白地委任状を交付したようなケースは、「白地委任状を交付した」という時点で「代理権を与えた」と考えることもできる(全く代理権がないとはいえない)からです。
※裁判例には、「白地委任状を交付したことは、「具体的な代理権は(無権代理人が)勝手に補充しても良い」という意味で、「代理権を与えたかのような表示」といえると判断したものがあります。
代理人が権限外のことを行った場合
AがBにあることを委任していたが、「Bが委任されたことを超えて代理人として何かを行った」という場合が該当します。
たとえば、不動産の所有者であるAが、その不動産の管理をBに委任していたときに、Bが「管理行為」という権限を超えて、Cに売却してしまったという場合には、表見代理(権限外行使)となる可能性があります。
この場合には、
- AがBに対して「不動産の管理について代理権を与えた」ことが事実である
- Cが「Bに不動産の売却についての代理権があることを信じられるだけの理由」がある
ときには、Aは、BがCに不動産を売ったことを取り消したりすることはできません。
代理権消滅後の表見代理
以前は確かに代理権を与えていたが、委任を取り消した(終わった)後に、過去に代理人だった者が「代理人であると称して委任された行為を行ったとき」にも表見代理となります。
たとえば、Aが不動産を売却しようとBに委任したが、購入者が見つからずに委任を終了させた後に、BがCに不動産を売却したというようなケースが該当します。

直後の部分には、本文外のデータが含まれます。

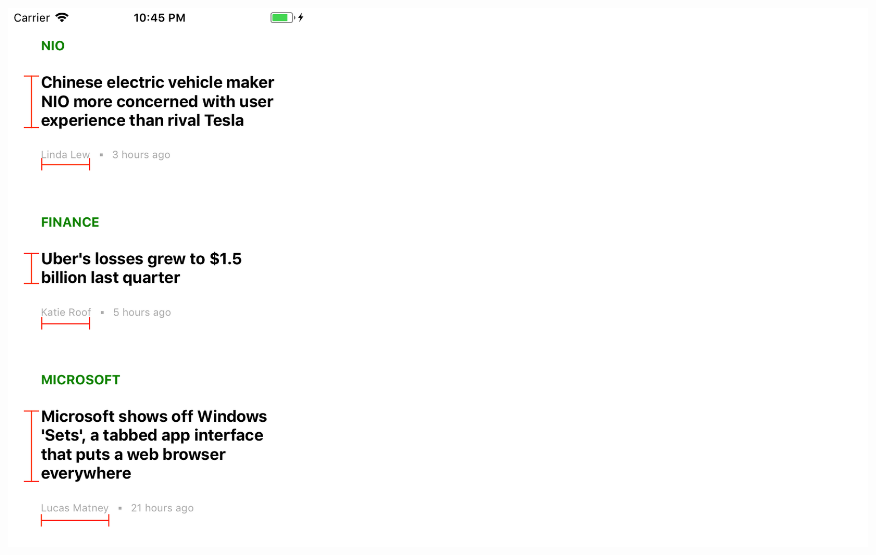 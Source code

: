 <img src="/images/iOS/UI/AutoSizeUITableViewCell/techcrunch_table_view_uilabel.png" alt="Drawing" style="width: 300px;"/>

この場合は、Cが「Bの代理権消滅を知っていた」場合を除いて、BによるCへの売却を取り消すことはできません。
表見代理によって本人に損害が生じた場合
表見代理に該当する場合には、原則として、代理人との取引に応じた(代理人から不動産を買った)相手方の保護が優先されます。
そのため「本当は売るつもりがなかった不動産を売られてしまったこと」で本人(所有者)には損害が発生します。
この損害は、本人が表見代理人に損害賠償請求することで対応します。
白紙委任状は「表見代理」を起こしやすい
親しい人を代理人に立てるときには、白紙委任状を交付しがちです。
- 信頼していたから
- 代理人の方が詳しいから
- 手続きがどう進むかわからないから
から委任状作成も代理人に任せておいた方が良いと考えることもあるかもしれません。
しかし、白紙委任状を交付したことで、「こんなはずではなかった」というトラブルが起きたときには、ほとんどのケースで「表見代理」が成立すると考えられます。
したがって、「そもそも売るつもりではなかった」、「その条件(金額)なら売っていない」と本人が考える場合でも、取引の相手化の保護が優先されてしまいます。
白紙委任状の交付は、トラブルの原因にしかならないので、絶対にやめましょう。
まとめ
何かを「誰かに代わってやってもらう」のは、忙しい人には、とても便利なことです。
また、「難しい」、「面倒」と感じる問題を対応してもらえれば、自分の負担を軽くすることもできます。
しかし、「誰かに代わりにやってもらう」ということには、「リスク」もあることに注意する必要があります。
委任状は、代理人を立てる際の「リスクを軽減する」ため(相手方を保護するため)にとても重要なものです。
委任状を作るのが面倒と感じることもあるかもしれませんが、手を抜かず、きちんとした委任状を必ず作成しましょう。
わからないことは、仲介業者に問い合わせてみるのもよいと思います。